Voilà un livre qui laisse présager pour leurs auteurs de graves désillusions lorsque l’Eglise rappellera que l’enseignement traditionnel du magistère n’est pas soumis au diktat des experts autoproclamés ni des philosophies du moment.
Là on est dans la caricature. Mais, avec vous, on a l’habitude !
@ Pascal:
La mise en parallèle – que les Ecritures bibliques et la tradition chrétienne ont générée – entre le mariage d’un homme et d’une femme, d’une part, et l’union du Christ à son Église, d’autre part, a été mise à profit pour justifier trois règles du Magistère, qui ont d’ailleurs servi à bétonner sa doctrine :
(a) L’indissolubilité du mariage
(b) Le sacerdoce réservé aux hommes à l’exclusion des femmes
(c) La domination de l’homme, avec soumission de la femme
Il existe toutefois des objections sérieuses à une pareille mise en parallèle, comme l’explique le Père Joseph Moingt dans sa Préface du livre « Le Déni : Enquête sur l’Eglise et l’égalité des sexes » (voir ci-dessous) :
« Le Nouveau Testament et la tradition chrétienne proposeront à la femme, sous la double figure de Marie et de l’Eglise, l’une et l’autre campées en Nouvelle Eve, un autre modèle, tout de dignité et de pureté, d’où résultera également pour l’homme un autre type de rapport à la femme, déterminé par le lien du Christ, Nouvel Adam, à sa Mère virginale et à l’Eglise, son Epouse, mais sans affranchir radicalement ce modèle et ce rapport de leurs attaches au mythe patriarcal dont le caractère irrationnel et l’orientation inégalitaire se répandront dans la dogmatique chrétienne.

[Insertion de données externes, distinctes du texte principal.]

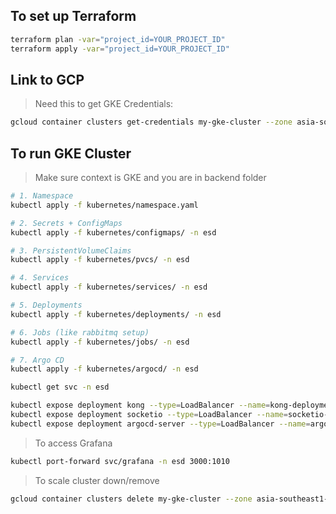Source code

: ## To set up Terraform
```bash
terraform plan -var="project_id=YOUR_PROJECT_ID"
terraform apply -var="project_id=YOUR_PROJECT_ID"
```

## Link to GCP
> Need this to get GKE Credentials:
```bash
gcloud container clusters get-credentials my-gke-cluster --zone asia-southeast1-a --project YOUR_PROJECT_ID
```

## To run GKE Cluster
> Make sure context is GKE and you are in backend folder
```bash
# 1. Namespace
kubectl apply -f kubernetes/namespace.yaml

# 2. Secrets + ConfigMaps
kubectl apply -f kubernetes/configmaps/ -n esd

# 3. PersistentVolumeClaims
kubectl apply -f kubernetes/pvcs/ -n esd

# 4. Services
kubectl apply -f kubernetes/services/ -n esd

# 5. Deployments
kubectl apply -f kubernetes/deployments/ -n esd

# 6. Jobs (like rabbitmq setup)
kubectl apply -f kubernetes/jobs/ -n esd

# 7. Argo CD
kubectl apply -f kubernetes/argocd/ -n esd

kubectl get svc -n esd

kubectl expose deployment kong --type=LoadBalancer --name=kong-deployment -n esd
kubectl expose deployment socketio --type=LoadBalancer --name=socketio-deployment -n esd
kubectl expose deployment argocd-server --type=LoadBalancer --name=argocd-server -n esd
```

> To access Grafana
```bash
kubectl port-forward svc/grafana -n esd 3000:1010
```

> To scale cluster down/remove
```bash
gcloud container clusters delete my-gke-cluster --zone asia-southeast1-a --project YOUR_PROJECT_ID
```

Le modèle de Marie, vierge et mère, qui ne veut être que la servante du Seigneur, ne fera que renforcer la vocation de la femme au service et qu’ajouter au « mystère » du féminin la contradiction d’unir la charge de la maternité à la dignité de la virginité et de la chasteté. Le modèle du Christ, chaste amant de l’Eglise dont il fait son corps, réserve au mari, d’une part, la domination sur son épouse, devenue sa propriété exclusive, et à l’homme, d’autre part, à l’exclusion de la femme, l’accès au pouvoir sacerdotal, curieusement qualifié de « service », mais obéré de l’astreinte au célibat. »

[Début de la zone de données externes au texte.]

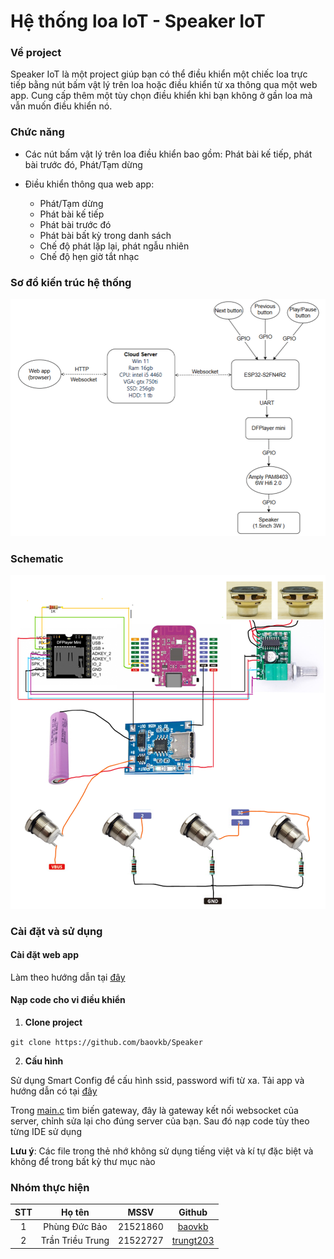 <h1>Hệ thống loa IoT - Speaker IoT </h1>
<h3> Về project </h3>
Speaker IoT là một project giúp bạn có thể điều khiển một chiếc loa trực tiếp bằng nút bấm vật lý trên loa hoặc điều khiển từ xa thông qua một web app. Cung cấp thêm một tùy chọn điều khiển khi bạn không ở gần loa mà vẫn muốn điều khiển nó.

<h3> Chức năng </h3>

- Các nút bấm vật lý trên loa điều khiển bao gồm: Phát bài kế tiếp, phát bài trước đó, Phát/Tạm dừng

- Điều khiển thông qua web app:
    + Phát/Tạm dừng
    + Phát bài kế tiếp
    + Phát bài trước đó
    + Phát bài bất kỳ trong danh sách 
    + Chế độ phát lặp lại, phát ngẫu nhiên
    + Chế độ hẹn giờ tắt nhạc

<h3> Sơ đồ kiến trúc hệ thống </h3>

![Kiến trúc hệ thống](image.png)

<h3> Schematic </h3>

![Schematic](image-1.png)

<h3> Cài đặt và sử dụng</h3>

<h4> Cài đặt web app </h4>

Làm theo hướng dẫn tại [đây](https://github.com/baovkb/Speaker_server)

<h4> Nạp code cho vi điều khiển </h4>

1. **Clone project**

```git clone https://github.com/baovkb/Speaker```

2. **Cấu hình**

Sử dụng Smart Config để cấu hình ssid, password wifi từ xa. Tải app và hướng dẫn có tại [đây](https://github.com/espressif/esp-idf/tree/v5.3/examples/wifi/smart_config)

Trong [main.c](main/main.c) tìm biến gateway, đây là gateway kết nối websocket của server, chỉnh sửa lại cho đúng server của bạn.
Sau đó nạp code tùy theo từng IDE sử dụng

**Lưu ý**: Các file trong thẻ nhớ không sử dụng tiếng việt và kí tự đặc biệt và không để trong bất kỳ thư mục nào

<h3> Nhóm thực hiện </h3>

| STT | Họ tên           | MSSV       | Github                                     |
|:---:| :--------------: | :--------: | :-----------------------------------------:|
|   1 | Phùng Đức Bảo    | 21521860   | [baovkb](https://github.com/baovkb)       |
|   2 | Trần Triều Trung | 21522727   | [trungt203](https://github.com/trungt203) |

(Extrait de la préface du Père Joseph Moingt s.j. du livre « Le Déni : Enquête sur l’Eglise et l’égalité des sexes » de Maud Amandier et Alice Chablis, Bayard, 2014)
La clé de lecture du P. Moingt est erronée. Le parallèle établi ne doit pas être interprété en termes de pouvoir : le sacerdoce n’est pas un pouvoir sur autrui mai un service. Il n’y a pas un mythe patriarcal et inégalitaire que l’Eglise aurait formé, car ce « mythe » existait bien avant. Au contraire, l’Eglise propose une transformation du rapport entre l’homme et la femme : le Christ n’est pas le dominateur d’une Eglise qui devrait juste être soumise.
@ Pascal:
Du parallélisme – bancal – entre les binômes Christ – Eglise et Homme – Femme, l’Eglise catholique induit que seul l’homme – à l’exclusion de la femme – est habilité à représenter le Christ sur terre.

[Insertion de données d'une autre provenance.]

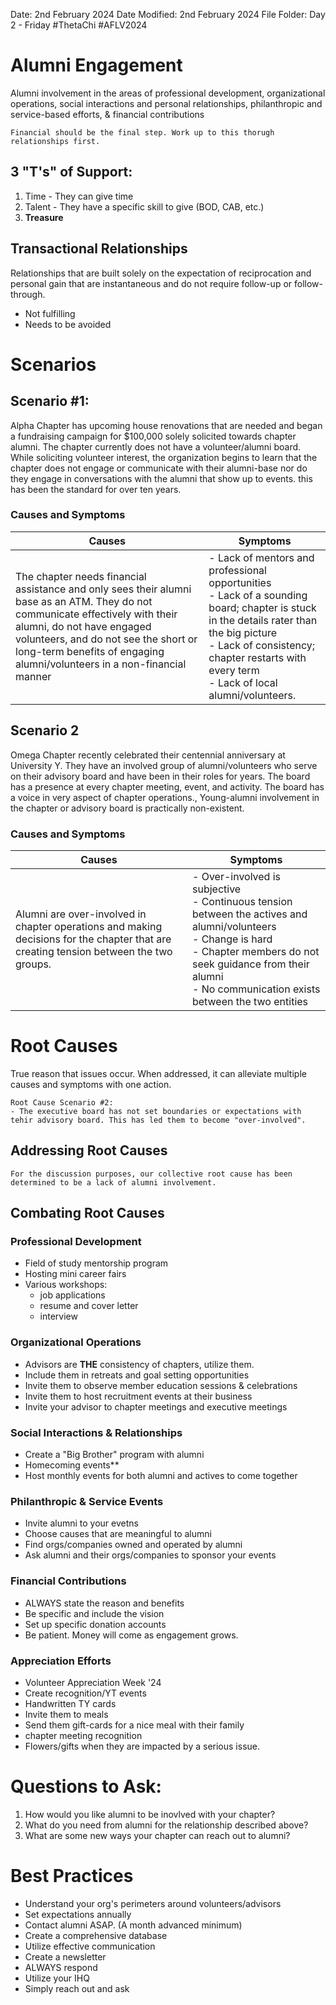 Date: 2nd February 2024
Date Modified: 2nd February 2024
File Folder: Day 2 - Friday
#ThetaChi #AFLV2024

# Alumni Engagement

Alumni involvement in the areas of professional development, organizational operations, social interactions and personal relationships, philanthropic and service-based efforts, & financial contributions

```ad-important
Financial should be the final step. Work up to this thorugh relationships first.
```

## 3 "T's" of Support:

1. Time - They can give time
2. Talent - They have a specific skill to give (BOD, CAB, etc.)
3. **Treasure**

## Transactional Relationships

Relationships that are built solely on the expectation of reciprocation and personal gain that are instantaneous and do not require follow-up or follow-through.
- Not fulfilling
- Needs to be avoided

# Scenarios

## Scenario #1:

Alpha Chapter has upcoming house renovations that are needed and began a fundraising campaign for $100,000 solely solicited towards chapter alumni. The chapter currently does not have a volunteer/alumni board. While soliciting volunteer interest, the organization begins to learn that the chapter does not engage or communicate with their alumni-base nor do they engage in conversations with the alumni that show up to events. this has been the standard for over ten years.

### Causes and Symptoms

| Causes                                                                                                                                                                                                                                                                          | Symptoms |
| ------------------------------------------------------------------------------------------------------------------------------------------------------------------------------------------------------------------------------------------------------------------------------- | -------- |
| The chapter needs financial assistance and only sees their alumni base as an ATM. They do not communicate effectively with their alumni, do not have engaged volunteers, and do not see the short or long-term benefits of engaging alumni/volunteers in a non-financial manner | - Lack of mentors and professional opportunities<br>- Lack of a sounding board; chapter is stuck in the details rater than the big picture<br>- Lack of consistency; chapter restarts with every term <br>- Lack of local alumni/volunteers.         |
## Scenario 2

Omega Chapter recently celebrated their centennial anniversary at University Y. They have an involved group of alumni/volunteers who serve on their advisory board and have been in their roles for years. The board has a presence at every chapter meeting, event, and activity. The board has a voice in very aspect of chapter operations., Young-alumni involvement in the chapter or advisory board is practically non-existent.

### Causes and Symptoms

| Causes | Symptoms |
| ---- | ---- |
| Alumni are over-involved in chapter operations and making decisions for the chapter that are creating tension between the two groups. | - Over-involved is subjective <br>- Continuous tension between the actives and alumni/volunteers<br>- Change is hard<br>- Chapter members do not seek guidance from their alumni<br>- No communication exists between the two entities |
# Root Causes

True reason that issues occur. When addressed, it can alleviate multiple causes and symptoms with one action.

```ad-example
Root Cause Scenario #2:
- The executive board has not set boundaries or expectations with tehir advisory board. This has led them to become "over-involved".
```

## Addressing Root Causes

```ad-note
For the discussion purposes, our collective root cause has been determined to be a lack of alumni involvement.
```

## Combating Root Causes

### Professional Development

- Field of study mentorship program
- Hosting mini career fairs
- Various workshops:
	- job applications
	- resume and cover letter
	- interview

### Organizational Operations

- Advisors are **THE** consistency of chapters, utilize them.
- Include them in retreats and goal setting opportunities
- Invite them to observe member education sessions & celebrations
- Invite them to host recruitment events at their business
- Invite your advisor to chapter meetings and executive meetings

### Social Interactions & Relationships

- Create a "Big Brother" program with alumni
- Homecoming events**
- Host monthly events for both alumni and actives to come together

### Philanthropic & Service Events

- Invite alumni to your evetns
- Choose causes that are meaningful to alumni
- Find orgs/companies owned and operated by alumni
- Ask alumni and their orgs/companies to sponsor your events

### Financial Contributions

- ALWAYS state the reason and benefits
- Be specific and include the vision
- Set up specific donation accounts
- Be patient. Money will come as engagement grows.

### Appreciation Efforts

- Volunteer Appreciation Week '24
- Create recognition/YT events
- Handwritten TY cards
- Invite them to meals
- Send them gift-cards for a nice meal with their family 
- chapter meeting recognition
- Flowers/gifts when they are impacted by a serious issue.

# Questions to Ask:

1. How would you like alumni to be inovlved with your chapter?
2. What do you need from alumni for the relationship described above?
3. What are some new ways your chapter can reach out to alumni?

# Best Practices

- Understand your org's perimeters around volunteers/advisors
- Set expectations annually
- Contact alumni ASAP. (A month advanced minimum)
- Create a comprehensive database
- Utilize effective communication
- Create a newsletter
- ALWAYS respond
- Utilize your IHQ
- Simply reach out and ask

Faisant même abstraction de toute relation de domination-soumission, l’ « exclusion de la femme » dont question ci-dessus vous paraît-elle en conformité avec une relation égalitaire ?
@ Pascal, je vous rappellerai que les théologiens qui se sont exprimés dans ce livre et que vous qualifiez « d’experts autoproclamés » sont tous professeurs et enseignent au titre d’une « mission d’enseignement » reçue du Saint Siège après examen de leurs publications par la Congrégation pour la doctrine de la foi et, en ce qui concerne les clercs, au titre d’une mission reçue de leur « ordinaire » (Supérieur régional ou Évêque).
René, vous croyez vraiment cela ? J’enseigne également en séminaire, certes en philosophie. J’ai prêté à ce titre le serment antimoderniste, qui reste de rigueur. Croyez vous que mgr Bordeyne l’a prêté ?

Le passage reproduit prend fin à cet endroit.